O incontinente, ao contrário, liberta-se lentamente desses laços, o intemperante nunca, porque suas almas, corrompidas pelas paixões corpóreas, caíram nesta vida em tal loucura que imprudentemente preferiram as sombras dos bens aos verdadeiros bens e amaram ou temeram essas sombras. Por isso, após esta vida, são necessariamente atingidos pela mesma loucura, o incontinente por muito tempo, o intemperante para sempre.

De fato, a loucura do incontinente encontra algum remédio porque, embora o distúrbio da fantasia geralmente comande como senhor, a razão, no entanto, durante a vida, adquiriu o hábito de lhe resistir às vezes. Da mesma forma, após a morte, ela também protesta contra a loucura da fantasia em delírio e lamenta estar privada da posse das realidades superiores. Esse protesto e esse pesar enfraquecem pouco a pouco o poder e o ato dessa fantasia, sobretudo porque faltam os estímulos corpóreos que a alimentam e todos os que são atormentados pelo tédio de uma longa doença ouvem voluntariamente o médico que deve tratá-los, e ocorre neles exatamente o que ocorre com um homem que, vítima de pesadelos horríveis sem cair em sono profundo, diz a si mesmo que talvez esteja dormindo naquele momento e seja atormentado por preocupações vãs. Então seu terror e tormento diminuem. O mesmo talvez aconteça no inferno com o incontinente, e, onde diminui o tumulto da fantasia em delírio, o poder da razão liberada aumenta na mesma medida. Assim, a alma finalmente liberta alcança a felicidade.
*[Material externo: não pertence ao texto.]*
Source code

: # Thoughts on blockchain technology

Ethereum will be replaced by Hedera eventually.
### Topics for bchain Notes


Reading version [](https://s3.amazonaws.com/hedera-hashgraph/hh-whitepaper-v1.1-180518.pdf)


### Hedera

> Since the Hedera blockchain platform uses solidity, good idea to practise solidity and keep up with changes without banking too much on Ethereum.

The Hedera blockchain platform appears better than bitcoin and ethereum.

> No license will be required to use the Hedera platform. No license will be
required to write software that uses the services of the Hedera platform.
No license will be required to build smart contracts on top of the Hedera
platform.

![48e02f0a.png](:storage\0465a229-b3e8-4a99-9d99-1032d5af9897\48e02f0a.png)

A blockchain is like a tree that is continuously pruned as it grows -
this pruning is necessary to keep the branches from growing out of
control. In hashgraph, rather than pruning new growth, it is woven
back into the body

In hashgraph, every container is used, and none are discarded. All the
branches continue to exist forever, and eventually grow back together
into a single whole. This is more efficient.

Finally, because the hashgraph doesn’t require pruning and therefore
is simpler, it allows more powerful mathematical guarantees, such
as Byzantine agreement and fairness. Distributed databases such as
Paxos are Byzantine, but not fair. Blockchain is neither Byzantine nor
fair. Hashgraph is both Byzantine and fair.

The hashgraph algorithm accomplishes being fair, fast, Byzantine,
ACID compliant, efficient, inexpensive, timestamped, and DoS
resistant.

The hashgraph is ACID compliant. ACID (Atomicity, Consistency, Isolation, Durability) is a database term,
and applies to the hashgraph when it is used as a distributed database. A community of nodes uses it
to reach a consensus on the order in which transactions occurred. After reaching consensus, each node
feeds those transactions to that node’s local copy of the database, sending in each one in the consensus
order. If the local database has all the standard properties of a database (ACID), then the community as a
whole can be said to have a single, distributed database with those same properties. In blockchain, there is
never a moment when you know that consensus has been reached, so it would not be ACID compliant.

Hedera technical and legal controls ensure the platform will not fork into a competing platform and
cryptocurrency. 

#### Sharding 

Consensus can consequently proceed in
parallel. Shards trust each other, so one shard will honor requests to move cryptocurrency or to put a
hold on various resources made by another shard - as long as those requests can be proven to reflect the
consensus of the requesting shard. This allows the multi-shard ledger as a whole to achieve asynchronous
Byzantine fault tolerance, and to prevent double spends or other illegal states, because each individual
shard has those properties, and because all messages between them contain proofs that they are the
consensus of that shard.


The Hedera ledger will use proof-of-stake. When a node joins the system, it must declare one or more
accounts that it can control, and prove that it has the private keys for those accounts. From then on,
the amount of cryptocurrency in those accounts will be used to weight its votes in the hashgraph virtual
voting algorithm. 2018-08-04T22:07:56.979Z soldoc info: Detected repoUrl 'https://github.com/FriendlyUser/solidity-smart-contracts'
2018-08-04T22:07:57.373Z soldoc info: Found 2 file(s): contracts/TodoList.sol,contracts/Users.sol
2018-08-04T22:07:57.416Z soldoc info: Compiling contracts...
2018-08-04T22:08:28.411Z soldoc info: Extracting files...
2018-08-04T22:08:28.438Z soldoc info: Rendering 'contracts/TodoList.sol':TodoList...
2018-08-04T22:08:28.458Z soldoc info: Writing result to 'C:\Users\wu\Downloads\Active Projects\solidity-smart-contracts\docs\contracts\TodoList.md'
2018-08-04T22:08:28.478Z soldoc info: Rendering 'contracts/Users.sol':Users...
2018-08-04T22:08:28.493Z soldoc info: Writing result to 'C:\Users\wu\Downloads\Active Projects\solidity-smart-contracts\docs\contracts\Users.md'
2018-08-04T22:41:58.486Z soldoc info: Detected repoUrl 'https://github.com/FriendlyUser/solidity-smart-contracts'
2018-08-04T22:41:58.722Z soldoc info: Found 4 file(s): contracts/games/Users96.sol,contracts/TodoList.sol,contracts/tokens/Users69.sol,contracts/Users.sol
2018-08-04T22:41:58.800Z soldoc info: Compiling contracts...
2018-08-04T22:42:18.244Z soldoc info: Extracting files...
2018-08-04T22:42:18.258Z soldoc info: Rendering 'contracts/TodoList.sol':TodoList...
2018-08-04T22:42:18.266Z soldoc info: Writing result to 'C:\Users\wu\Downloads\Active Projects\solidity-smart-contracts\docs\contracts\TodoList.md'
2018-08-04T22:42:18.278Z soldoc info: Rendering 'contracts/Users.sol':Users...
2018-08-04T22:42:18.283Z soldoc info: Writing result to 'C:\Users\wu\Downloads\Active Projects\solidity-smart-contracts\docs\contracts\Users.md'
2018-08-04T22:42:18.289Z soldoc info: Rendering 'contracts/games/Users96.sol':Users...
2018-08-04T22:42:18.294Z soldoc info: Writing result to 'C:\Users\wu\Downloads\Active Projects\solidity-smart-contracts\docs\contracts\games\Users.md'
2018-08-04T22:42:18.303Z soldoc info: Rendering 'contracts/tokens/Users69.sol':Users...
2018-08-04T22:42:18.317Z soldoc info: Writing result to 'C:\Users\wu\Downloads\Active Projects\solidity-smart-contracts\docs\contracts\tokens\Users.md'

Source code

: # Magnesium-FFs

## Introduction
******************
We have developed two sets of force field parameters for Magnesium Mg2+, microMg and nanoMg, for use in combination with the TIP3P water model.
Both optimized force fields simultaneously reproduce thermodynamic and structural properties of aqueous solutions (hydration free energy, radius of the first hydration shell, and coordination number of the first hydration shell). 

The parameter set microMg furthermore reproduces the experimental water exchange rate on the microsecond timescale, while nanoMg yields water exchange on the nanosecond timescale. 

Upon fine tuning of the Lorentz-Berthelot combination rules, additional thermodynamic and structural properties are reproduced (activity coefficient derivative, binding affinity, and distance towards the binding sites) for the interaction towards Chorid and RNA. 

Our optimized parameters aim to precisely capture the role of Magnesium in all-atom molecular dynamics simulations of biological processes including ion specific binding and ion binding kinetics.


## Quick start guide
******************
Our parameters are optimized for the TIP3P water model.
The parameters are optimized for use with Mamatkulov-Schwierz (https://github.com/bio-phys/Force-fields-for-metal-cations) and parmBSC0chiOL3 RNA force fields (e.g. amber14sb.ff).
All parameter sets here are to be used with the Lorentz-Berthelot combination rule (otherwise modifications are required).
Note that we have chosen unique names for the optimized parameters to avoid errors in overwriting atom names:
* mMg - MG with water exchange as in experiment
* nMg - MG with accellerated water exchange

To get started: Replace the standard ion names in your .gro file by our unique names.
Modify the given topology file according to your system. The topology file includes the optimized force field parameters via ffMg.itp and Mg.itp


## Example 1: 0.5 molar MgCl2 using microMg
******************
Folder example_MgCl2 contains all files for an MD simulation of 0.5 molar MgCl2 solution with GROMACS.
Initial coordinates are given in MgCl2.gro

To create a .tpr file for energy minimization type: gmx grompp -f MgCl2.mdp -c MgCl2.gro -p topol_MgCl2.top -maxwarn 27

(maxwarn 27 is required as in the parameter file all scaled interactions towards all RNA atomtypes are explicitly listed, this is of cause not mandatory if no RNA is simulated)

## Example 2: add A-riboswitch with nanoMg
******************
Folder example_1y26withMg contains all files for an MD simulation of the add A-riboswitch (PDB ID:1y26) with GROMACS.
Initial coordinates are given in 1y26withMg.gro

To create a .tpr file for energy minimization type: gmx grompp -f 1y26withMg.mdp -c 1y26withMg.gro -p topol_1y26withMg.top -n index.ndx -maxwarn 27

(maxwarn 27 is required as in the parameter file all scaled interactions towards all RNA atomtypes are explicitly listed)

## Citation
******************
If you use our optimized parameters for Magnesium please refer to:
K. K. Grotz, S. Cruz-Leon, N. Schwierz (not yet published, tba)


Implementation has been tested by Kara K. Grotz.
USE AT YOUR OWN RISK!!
Quanto à alma do intemperante, dado que durante sua vida sua razão dormia profundamente ou obedecia completamente aos desejos dos sentidos, segue-se que ela traz consigo, como uma natureza, uma inclinação irresistível para o corpóreo. O estado dessa alma é tal como descreve Orfeu: “Impossível forçar os portões do reino de Plutão; dentro está o povo dos sonhos”. No sétimo livro da República, Platão diz que essa alma dorme profundamente nesta vida, que deixa a vida antes de acordar e que, após a morte, é sobrecarregada por um sono mais profundo e perturbada pelos sonhos mais terríveis, o que se chama mais particularmente de Tártaro. Segundo Platão, ela é levada por um amor excessivo pelo corpo elementar. Portanto, quando seu corpo terrestre se desfaz, ela imediatamente refaz outro com os vapores dos elementos. Ela o refaz, por assim dizer, conforme seu capricho, com uma matéria flexível. Com um único sopro, ela refaz a cada dia, como ao respirar, esse corpo que continuamente se dissolve. Ele acrescenta que essa alma é reconduzida por uma afeição persistente ao corpo e à região elementar para os quais havia sido inclinada.